The Best Portable Tents for 2020
“A house is just a place to keep your stuff while you go out and get more stuff.” ― George Carlin. Comedian
What’s new in the temporary shelter arena? The answers may surprise you! Keep in mind that the term “Best” is entirely subjective. The term is merely an effective way that I can break up the categories, from minimal to most elaborate, based on user ratings, ease of use, durability, reputation, and functionality.
Your tent is your home away from home, and at times, may need to serve as your actual home. It is one of the basic necessities of health and safety-shelter. It protects you from the elements, keeps your food and gear dry and offers you comfort on a cold, dark night. Before you purchase a tent, you might give some consideration to how you are most likely going to use it, how often, and what kind of extremes it may need to accommodate. You might also think about how much it weighs, and how easy it is to set up. No one wants to go for a romantic mountain hike, or lead a band of ten year old boy scouts, lugging a 40 pound duffel bag and a set a directions that not even the brightest can easily decipher. Worst case reality check-you may be on the move for a while.

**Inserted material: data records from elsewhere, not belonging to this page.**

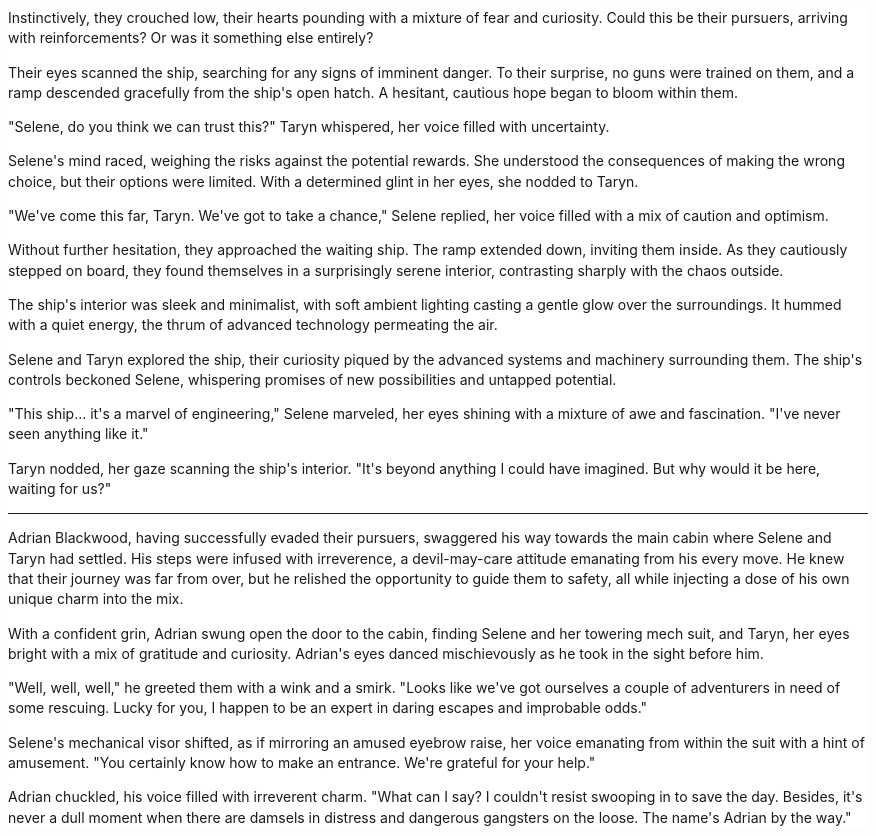 Instinctively, they crouched low, their hearts pounding with a mixture of fear and curiosity. Could this be their pursuers, arriving with reinforcements? Or was it something else entirely?

Their eyes scanned the ship, searching for any signs of imminent danger. To their surprise, no guns were trained on them, and a ramp descended gracefully from the ship's open hatch. A hesitant, cautious hope began to bloom within them.

"Selene, do you think we can trust this?" Taryn whispered, her voice filled with uncertainty.

Selene's mind raced, weighing the risks against the potential rewards. She understood the consequences of making the wrong choice, but their options were limited. With a determined glint in her eyes, she nodded to Taryn.

"We've come this far, Taryn. We've got to take a chance," Selene replied, her voice filled with a mix of caution and optimism.

Without further hesitation, they approached the waiting ship. The ramp extended down, inviting them inside. As they cautiously stepped on board, they found themselves in a surprisingly serene interior, contrasting sharply with the chaos outside.

The ship's interior was sleek and minimalist, with soft ambient lighting casting a gentle glow over the surroundings. It hummed with a quiet energy, the thrum of advanced technology permeating the air.

Selene and Taryn explored the ship, their curiosity piqued by the advanced systems and machinery surrounding them. The ship's controls beckoned Selene, whispering promises of new possibilities and untapped potential.

"This ship... it's a marvel of engineering," Selene marveled, her eyes shining with a mixture of awe and fascination. "I've never seen anything like it."

Taryn nodded, her gaze scanning the ship's interior. "It's beyond anything I could have imagined. But why would it be here, waiting for us?"

*****

Adrian Blackwood, having successfully evaded their pursuers, swaggered his way towards the main cabin where Selene and Taryn had settled. His steps were infused with irreverence, a devil-may-care attitude emanating from his every move. He knew that their journey was far from over, but he relished the opportunity to guide them to safety, all while injecting a dose of his own unique charm into the mix.

With a confident grin, Adrian swung open the door to the cabin, finding Selene and her towering mech suit, and Taryn, her eyes bright with a mix of gratitude and curiosity. Adrian's eyes danced mischievously as he took in the sight before him.

"Well, well, well," he greeted them with a wink and a smirk. "Looks like we've got ourselves a couple of adventurers in need of some rescuing. Lucky for you, I happen to be an expert in daring escapes and improbable odds."

Selene's mechanical visor shifted, as if mirroring an amused eyebrow raise, her voice emanating from within the suit with a hint of amusement. "You certainly know how to make an entrance. We're grateful for your help."

Adrian chuckled, his voice filled with irreverent charm. "What can I say? I couldn't resist swooping in to save the day. Besides, it's never a dull moment when there are damsels in distress and dangerous gangsters on the loose. The name's Adrian by the way."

If you are a novice, try to suppress the urge to buy the most elaborate set up until you go camping a few times. Only by finding out what you lack, will you know what upgrades you are going to require. Everyone has unique needs and preferences. The most basic tent I have run across, (and quite honestly the first one I ever purchased) is an Ozark Trail one man backpack style tent. It costs about 26.00 dollars, and provides basic shelter. It’s lightweight, easy to set up, inexpensive, and provides the minimum amount of climate control and safety. It is constructed of lightweight canvas, and makes a great accessory to any adventure where you might need a temporary shelter. It will not keep out weather extremes, bears, or bugs.
Step It Up
So, you’ve been out several times, tried a few suggestions from your buddies, and have decided to
step up your game with something insulated, tougher, roomier, and more reliable.. like this Elkton Outdoor ice fishing style. This sets up like a square igloo, and provides excellent protection from wind and precipitation. It runs around 350.00, but it’s money well spent.
Moving onward and upward. For mountain climbers, extreme adventures, preparedness junkies, extreme weather, or if you just decided to quit your day job and take a really long walk. Any one of these might be suitable.
The new innovations
I referred to in the beginning of this blog are taking technology a few steps beyond breathable canvas, multi weaves and gor-tex. The most exciting is an innovation by North Face, called FutureLight. (link below) Futurelight is a three-layer fabric comprised of a waterproof-breathable membrane sandwiched between a tough external fabric and a soft liner (the typical construction in high-end shells). The membrane is a web of polyester fibers, extruded from 220,000 tiny nozzles and laid in a sheet.Jun 10, 2019
This lightweight, durable, all weather technology allows for some great designs that can easily be set up and taken down in the harshest of conditions. I have read accounts of explorers and photographers who lived in these tents for months at a time, and found them to be superior to any previous temporary structure. If you want to get Really Serious, the North Face 2 meter dome, Summit Series Arctic Portable Home model is the way to go. Retailing at around 5,500.00, this slick igloo can accommodate all of your equipment, and adapts to a fitted heater. The whole thing, once assembled, then gets a snug over-shell that locks it up like a condom. Nothing, and I mean nothing, is getting in or out without permission.
Styles for 2020
The newest styles are sleek, aerodynamic, incredibly light, and sexy. The heavy green army tent of yesteryear will still work, of course, but isn’t it great to have choices? If you travel alone, (or are on the run), a combination of a Eno sleeping bag and a quick one man future light might be just the ticket. So many options.
No matter what you choose, or what you can afford, my advice is make close friends with your gear. Know how it works, how to assemble it quickly, in low or no light, how to clean it repair it, and pack it up. Check your tent gear frequently to insure that all of the required components are there and in good working order. The most expensive items are not always “the best”, but the items I talked about here are well rated and respected. As always, do your own research, and feel free to share your own hacks and experiences. Take care, a flashlight, and a snack.